## [WORK TO COMPLETE]
Each line of the records that includes "contracts" should be found and copied.
"""
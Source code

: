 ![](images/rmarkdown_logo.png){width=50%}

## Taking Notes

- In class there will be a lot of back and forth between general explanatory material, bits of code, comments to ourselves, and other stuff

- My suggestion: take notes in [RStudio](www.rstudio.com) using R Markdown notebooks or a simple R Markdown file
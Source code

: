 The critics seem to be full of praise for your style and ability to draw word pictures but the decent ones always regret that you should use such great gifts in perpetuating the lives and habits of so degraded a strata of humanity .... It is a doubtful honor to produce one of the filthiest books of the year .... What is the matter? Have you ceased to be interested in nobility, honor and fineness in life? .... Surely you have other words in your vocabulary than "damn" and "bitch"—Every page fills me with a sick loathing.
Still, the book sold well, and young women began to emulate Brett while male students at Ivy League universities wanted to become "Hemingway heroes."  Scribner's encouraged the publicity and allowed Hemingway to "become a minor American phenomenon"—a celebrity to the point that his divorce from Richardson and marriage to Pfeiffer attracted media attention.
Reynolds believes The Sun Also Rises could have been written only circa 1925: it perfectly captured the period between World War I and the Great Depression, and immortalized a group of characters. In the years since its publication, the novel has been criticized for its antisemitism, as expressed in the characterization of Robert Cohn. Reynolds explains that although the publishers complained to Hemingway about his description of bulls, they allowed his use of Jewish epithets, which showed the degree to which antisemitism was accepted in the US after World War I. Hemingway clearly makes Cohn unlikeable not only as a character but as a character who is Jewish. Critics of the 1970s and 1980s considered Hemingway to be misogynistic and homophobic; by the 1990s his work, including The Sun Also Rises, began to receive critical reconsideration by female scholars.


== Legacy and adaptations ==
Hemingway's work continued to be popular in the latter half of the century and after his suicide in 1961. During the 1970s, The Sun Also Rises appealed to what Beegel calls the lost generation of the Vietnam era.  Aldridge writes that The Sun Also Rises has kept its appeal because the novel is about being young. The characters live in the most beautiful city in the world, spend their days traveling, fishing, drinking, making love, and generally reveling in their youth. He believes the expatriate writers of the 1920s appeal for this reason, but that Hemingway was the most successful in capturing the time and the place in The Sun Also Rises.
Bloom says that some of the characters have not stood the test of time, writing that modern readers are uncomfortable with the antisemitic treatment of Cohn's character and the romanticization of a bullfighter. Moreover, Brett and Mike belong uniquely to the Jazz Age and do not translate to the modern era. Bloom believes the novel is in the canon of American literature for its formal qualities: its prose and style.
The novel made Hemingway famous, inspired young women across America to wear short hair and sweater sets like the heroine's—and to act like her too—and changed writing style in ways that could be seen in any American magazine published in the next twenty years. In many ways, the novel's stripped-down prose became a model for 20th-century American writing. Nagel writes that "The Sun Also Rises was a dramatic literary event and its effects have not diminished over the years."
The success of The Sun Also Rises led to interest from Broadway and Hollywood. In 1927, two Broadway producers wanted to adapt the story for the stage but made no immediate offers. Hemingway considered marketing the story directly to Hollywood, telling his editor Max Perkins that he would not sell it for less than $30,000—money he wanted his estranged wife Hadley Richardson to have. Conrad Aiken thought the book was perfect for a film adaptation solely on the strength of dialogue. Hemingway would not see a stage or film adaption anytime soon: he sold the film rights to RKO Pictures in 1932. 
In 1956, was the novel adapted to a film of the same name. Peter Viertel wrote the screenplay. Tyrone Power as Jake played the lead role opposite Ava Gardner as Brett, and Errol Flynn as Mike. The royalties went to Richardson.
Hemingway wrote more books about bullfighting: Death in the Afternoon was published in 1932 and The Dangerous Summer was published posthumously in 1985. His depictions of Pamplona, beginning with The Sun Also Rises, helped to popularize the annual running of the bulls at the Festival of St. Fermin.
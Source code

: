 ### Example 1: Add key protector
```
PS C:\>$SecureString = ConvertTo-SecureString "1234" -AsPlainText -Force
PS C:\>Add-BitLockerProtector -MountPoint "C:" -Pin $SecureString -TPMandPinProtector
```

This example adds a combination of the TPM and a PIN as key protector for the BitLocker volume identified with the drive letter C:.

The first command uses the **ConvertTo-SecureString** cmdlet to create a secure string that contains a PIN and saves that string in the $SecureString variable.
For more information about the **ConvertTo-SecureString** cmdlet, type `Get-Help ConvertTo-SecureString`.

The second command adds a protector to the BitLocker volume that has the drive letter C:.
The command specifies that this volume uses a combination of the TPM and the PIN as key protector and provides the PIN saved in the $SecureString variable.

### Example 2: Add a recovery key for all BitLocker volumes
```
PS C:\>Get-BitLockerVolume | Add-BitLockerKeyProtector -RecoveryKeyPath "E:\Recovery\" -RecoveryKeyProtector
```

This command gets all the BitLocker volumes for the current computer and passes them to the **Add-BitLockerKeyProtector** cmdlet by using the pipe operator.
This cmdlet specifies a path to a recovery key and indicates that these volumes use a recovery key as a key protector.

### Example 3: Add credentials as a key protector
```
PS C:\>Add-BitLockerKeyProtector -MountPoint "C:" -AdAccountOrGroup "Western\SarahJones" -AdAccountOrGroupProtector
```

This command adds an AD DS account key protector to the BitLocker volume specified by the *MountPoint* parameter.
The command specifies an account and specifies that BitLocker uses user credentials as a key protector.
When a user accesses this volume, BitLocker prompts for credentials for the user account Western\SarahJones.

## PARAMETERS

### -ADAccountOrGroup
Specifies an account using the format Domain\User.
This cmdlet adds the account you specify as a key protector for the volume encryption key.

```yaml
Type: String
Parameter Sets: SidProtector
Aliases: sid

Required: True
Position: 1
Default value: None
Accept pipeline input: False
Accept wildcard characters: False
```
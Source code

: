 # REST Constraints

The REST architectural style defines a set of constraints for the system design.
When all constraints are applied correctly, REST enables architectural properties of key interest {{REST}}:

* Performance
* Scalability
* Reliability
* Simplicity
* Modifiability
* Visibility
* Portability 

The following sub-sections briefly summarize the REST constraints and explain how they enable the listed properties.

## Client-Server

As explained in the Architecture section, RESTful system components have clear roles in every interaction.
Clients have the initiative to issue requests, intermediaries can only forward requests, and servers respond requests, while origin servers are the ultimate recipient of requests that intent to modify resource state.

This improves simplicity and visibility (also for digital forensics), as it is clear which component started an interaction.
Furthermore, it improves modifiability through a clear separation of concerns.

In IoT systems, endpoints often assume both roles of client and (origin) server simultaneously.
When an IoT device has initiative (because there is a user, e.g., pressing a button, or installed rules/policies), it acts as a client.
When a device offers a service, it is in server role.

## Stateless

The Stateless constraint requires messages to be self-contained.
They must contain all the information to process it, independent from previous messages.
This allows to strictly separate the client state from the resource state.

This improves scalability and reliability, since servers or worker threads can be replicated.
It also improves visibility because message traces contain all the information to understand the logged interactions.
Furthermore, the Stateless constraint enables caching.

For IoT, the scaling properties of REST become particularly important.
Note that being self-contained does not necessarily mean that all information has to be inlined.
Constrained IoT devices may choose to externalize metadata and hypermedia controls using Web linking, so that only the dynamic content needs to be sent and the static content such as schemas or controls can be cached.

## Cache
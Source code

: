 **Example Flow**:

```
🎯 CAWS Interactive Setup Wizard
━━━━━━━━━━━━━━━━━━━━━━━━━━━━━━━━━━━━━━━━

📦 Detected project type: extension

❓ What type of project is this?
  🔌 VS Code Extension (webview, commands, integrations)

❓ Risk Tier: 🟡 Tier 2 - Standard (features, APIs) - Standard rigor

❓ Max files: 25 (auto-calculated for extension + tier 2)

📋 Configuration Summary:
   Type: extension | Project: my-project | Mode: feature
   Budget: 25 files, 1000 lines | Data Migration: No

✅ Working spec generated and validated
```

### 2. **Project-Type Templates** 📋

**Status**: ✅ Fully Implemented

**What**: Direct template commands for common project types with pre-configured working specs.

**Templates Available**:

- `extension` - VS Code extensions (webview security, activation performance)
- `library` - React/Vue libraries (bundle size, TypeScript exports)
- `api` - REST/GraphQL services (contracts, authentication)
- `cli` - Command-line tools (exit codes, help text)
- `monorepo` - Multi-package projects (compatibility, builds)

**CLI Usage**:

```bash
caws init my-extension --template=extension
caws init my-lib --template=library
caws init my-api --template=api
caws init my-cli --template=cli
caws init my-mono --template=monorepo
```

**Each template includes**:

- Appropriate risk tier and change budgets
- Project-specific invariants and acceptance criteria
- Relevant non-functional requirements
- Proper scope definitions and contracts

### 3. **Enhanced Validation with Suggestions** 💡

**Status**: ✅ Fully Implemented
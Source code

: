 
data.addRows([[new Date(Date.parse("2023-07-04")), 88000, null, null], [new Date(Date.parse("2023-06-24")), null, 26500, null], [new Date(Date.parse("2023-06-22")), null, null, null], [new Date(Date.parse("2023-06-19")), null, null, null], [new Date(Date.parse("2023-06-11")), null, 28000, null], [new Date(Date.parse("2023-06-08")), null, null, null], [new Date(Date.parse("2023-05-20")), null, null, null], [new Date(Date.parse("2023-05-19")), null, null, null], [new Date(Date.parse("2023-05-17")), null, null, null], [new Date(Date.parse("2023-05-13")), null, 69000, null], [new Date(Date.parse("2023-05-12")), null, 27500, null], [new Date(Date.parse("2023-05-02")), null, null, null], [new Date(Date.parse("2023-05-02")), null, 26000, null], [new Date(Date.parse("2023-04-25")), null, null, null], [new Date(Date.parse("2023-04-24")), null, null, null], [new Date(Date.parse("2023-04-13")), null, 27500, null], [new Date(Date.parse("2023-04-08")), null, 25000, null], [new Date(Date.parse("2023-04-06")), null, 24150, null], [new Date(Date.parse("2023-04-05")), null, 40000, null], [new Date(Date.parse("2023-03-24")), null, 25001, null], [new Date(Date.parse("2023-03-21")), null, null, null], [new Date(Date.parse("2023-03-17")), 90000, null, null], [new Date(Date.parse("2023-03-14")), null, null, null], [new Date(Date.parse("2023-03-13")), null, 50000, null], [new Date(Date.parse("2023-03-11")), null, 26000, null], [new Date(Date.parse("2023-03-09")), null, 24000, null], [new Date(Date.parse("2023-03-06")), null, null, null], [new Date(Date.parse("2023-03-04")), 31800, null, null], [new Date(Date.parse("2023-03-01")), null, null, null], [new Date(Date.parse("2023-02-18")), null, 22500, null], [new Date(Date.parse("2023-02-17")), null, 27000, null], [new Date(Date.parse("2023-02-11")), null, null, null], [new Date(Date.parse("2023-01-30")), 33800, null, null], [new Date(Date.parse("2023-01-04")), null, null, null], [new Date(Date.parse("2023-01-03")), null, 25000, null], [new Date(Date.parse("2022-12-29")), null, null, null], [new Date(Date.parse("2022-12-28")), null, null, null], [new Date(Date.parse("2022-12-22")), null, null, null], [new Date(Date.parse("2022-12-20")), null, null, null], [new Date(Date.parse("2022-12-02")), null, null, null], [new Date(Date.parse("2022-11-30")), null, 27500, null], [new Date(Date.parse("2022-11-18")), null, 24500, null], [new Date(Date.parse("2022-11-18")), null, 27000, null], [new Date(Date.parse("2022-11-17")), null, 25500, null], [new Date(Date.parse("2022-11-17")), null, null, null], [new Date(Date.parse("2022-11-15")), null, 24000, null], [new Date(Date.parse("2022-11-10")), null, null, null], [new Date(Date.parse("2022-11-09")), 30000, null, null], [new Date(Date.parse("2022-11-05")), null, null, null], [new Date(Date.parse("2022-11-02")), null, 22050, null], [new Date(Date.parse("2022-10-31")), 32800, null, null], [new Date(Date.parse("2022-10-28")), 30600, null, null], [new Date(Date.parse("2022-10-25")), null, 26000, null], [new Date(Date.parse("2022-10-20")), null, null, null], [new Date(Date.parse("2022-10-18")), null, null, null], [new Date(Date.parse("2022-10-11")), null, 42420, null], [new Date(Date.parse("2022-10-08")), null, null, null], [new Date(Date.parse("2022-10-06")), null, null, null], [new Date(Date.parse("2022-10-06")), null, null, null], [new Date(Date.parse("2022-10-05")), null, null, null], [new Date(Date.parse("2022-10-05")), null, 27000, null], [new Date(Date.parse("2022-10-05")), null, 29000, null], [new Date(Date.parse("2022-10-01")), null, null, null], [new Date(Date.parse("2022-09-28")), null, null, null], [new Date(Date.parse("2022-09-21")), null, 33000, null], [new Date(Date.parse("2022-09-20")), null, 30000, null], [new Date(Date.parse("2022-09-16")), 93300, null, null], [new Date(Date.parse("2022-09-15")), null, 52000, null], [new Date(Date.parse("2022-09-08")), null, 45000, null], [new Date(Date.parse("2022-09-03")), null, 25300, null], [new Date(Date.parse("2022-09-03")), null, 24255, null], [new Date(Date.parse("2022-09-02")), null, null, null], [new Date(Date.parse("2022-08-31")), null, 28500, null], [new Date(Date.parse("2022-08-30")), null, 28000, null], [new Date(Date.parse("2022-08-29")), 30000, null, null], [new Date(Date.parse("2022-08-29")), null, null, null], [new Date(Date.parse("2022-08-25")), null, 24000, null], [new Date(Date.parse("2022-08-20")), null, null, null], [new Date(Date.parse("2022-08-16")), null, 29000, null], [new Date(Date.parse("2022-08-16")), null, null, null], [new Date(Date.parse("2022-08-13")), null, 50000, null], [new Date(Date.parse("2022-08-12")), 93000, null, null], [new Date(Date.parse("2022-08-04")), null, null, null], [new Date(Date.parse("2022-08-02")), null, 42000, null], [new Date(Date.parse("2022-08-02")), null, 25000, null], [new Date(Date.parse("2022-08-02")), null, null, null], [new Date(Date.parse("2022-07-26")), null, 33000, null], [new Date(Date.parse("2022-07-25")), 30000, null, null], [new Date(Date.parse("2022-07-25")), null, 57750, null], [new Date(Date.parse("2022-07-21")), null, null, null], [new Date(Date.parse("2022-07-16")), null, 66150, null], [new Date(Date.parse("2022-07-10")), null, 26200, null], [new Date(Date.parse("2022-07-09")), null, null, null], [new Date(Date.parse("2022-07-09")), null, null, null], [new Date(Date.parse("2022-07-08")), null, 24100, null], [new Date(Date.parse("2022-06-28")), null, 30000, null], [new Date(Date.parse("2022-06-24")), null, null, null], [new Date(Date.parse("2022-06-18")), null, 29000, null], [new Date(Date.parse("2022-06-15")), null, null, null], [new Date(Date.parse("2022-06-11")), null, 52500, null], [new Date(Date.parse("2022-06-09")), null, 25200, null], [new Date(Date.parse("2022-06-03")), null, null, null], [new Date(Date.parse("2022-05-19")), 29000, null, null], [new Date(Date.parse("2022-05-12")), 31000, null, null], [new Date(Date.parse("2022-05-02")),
"""
## [FINAL ANSWER]
- `api` - REST/GraphQL services (contracts, authentication)
- Proper scope definitions and contracts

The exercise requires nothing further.